A centralized Go package manages all CA analyzer events:

- **Project**: [gitlab-org/security-products/analyzers/events](https://gitlab.com/gitlab-org/security-products/analyzers/events)

- **Purpose**: Single source of truth for event definitions

- **Reusability**: Shared between Gemnasium and DS analyzer

- **Maintainability**: Centralized event definitions reduce duplication

## Design Decisions

### 1. Observability Data in Security Reports vs. Separate Artifacts

**Decision**: Embed observability data directly in the security report rather than creating separate artifacts

**Pros**:

- Keeps related data together in one place

- Builds on existing security report infrastructure and the ingestion logic that defines how events are defined, processed and stored in Snowflake.

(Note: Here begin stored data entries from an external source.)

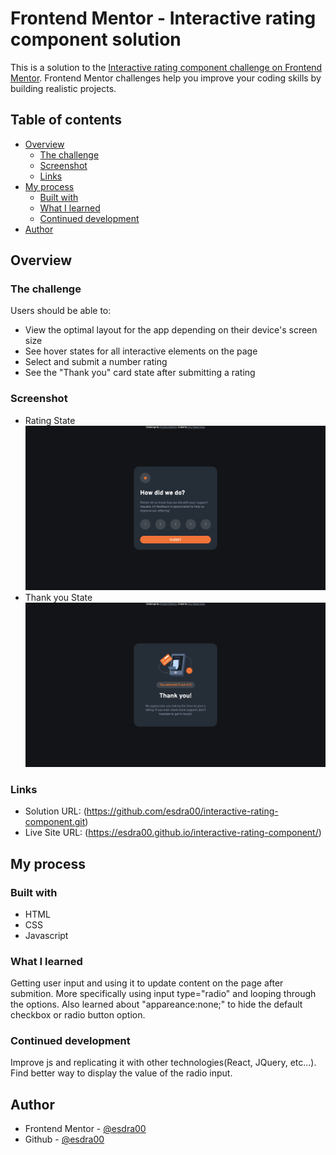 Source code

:# Frontend Mentor - Interactive rating component solution

This is a solution to the [Interactive rating component challenge on Frontend Mentor](https://www.frontendmentor.io/challenges/interactive-rating-component-koxpeBUmI). Frontend Mentor challenges help you improve your coding skills by building realistic projects.

## Table of contents

-    [Overview](#overview)
     -    [The challenge](#the-challenge)
     -    [Screenshot](#screenshot)
     -    [Links](#links)
-    [My process](#my-process)
     -    [Built with](#built-with)
     -    [What I learned](#what-i-learned)
     -    [Continued development](#continued-development)
-    [Author](#author)

## Overview

### The challenge

Users should be able to:

-    View the optimal layout for the app depending on their device's screen size
-    See hover states for all interactive elements on the page
-    Select and submit a number rating
-    See the "Thank you" card state after submitting a rating

### Screenshot

-    Rating State
![](./ratingState.png)
-    Thank you State
![](./thankyouState.png)

### Links

-    Solution URL: (https://github.com/esdra00/interactive-rating-component.git)
-    Live Site URL: (https://esdra00.github.io/interactive-rating-component/)

## My process

### Built with

-    HTML
-    CSS
-    Javascript

### What I learned

Getting user input and using it to update content on the page after submition. More specifically using input type="radio" and looping through the options. Also learned about "appareance:none;" to hide the default checkbox or radio button option.

### Continued development

Improve js and replicating it with other technologies(React, JQuery, etc...). Find better way to display the value of the radio input.

## Author

-    Frontend Mentor - [@esdra00](https://www.frontendmentor.io/profile/esdra00)
-    Github - [@esdra00](https://github.com/esdra00)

- Single artifact to manage and store

**Cons**:

- Slightly increases security report size

- Binds metrics to the report

- Requires additional work to collect data when the analyzer fails

### 2. Multiple Events vs. Single Monolithic Event

**Decision**: Create separate events for different data types (scan, SBOM, SR, features) rather than a single event containing all data

**Pros**:

- Reduces fields per event, improving query efficiency in Snowflake. We try to avoid using custom event fields. 

- Allows independent scaling of different event types

- Easier to add new event types without modifying existing ones

- Better separation of concerns

**Cons**:

- Requires joining events using scan_uuid

- More events generated per scan

### 3. Event Data Storage: Fast Columns vs. JSON Extra Field

**Decision**: Store important filtering/joining data in property/label/value columns; Avoid as much as possible storing additional data in the extra JSON field

**Fast Columns** Every event is based on a base event class that contains three fields: 

- `property`: CA uses this field always for the scan_uuid (for joining related events)

- `label`: CA uses it for data like analyzer version, PURL type

- `value`: component count, execution time, vulnerability count

**Extra Field**: Events can include additional fields, which are stored in a jsonb column. Querying these extra fields is more resource-intensive than querying standard columns.

**Pros**:

- Fast filtering and joining on important dimensions

- Flexible for additional metrics without schema changes

**Cons**:

- Requires careful planning of what goes where

### 4. Centralized Event Registry vs. Distributed Event Definitions

**Decision**: Create a centralized Go package for all CA analyzer events

**Package**: [gitlab-org/security-products/analyzers/events](https://gitlab.com/gitlab-org/security-products/analyzers/events)

**Pros**:

- Single source of truth for event definitions

- Easier to discover available events

- Reduces duplication between analyzers

- Could facilitates reuse across AST groups

- Simplifies event versioning and changes

**Cons**:

- Adds complexity: changes require updates in 2 projects (event registry + analyzer)

- Adds a dependency between projects

### 5. Gemnasium Flavor Differentiation

**Decision**: Distinguish between the 3 Gemnasium flavors directly in the event names. This eliminates the need for a separate field to indicate which Gemnasium flavor the data refers to—the information is encoded in the event name itself.

**Flavors**:

- `gemnasium`

- `gemnasium-maven`

- `gemnasium-python` 

**Implementation**: Store flavor information in event name

**Pros**:

- Optimize event storage

**Cons**:

- Requires tracking multiple analyzer variants

## Future work 

Future work includes:

- **Failure event tracking:** We need to modify analyzers to generate vulnerability reports even when scans fail. This will enable us to collect failure metrics and, more importantly, build a system for capturing warnings and errors that can be surfaced to users. This capability will be particularly valuable for organization administrators monitoring scan health across projects.

- **Extending event coverage:** Implement similar event tracking for Container Scanning and Operational Container Scanning.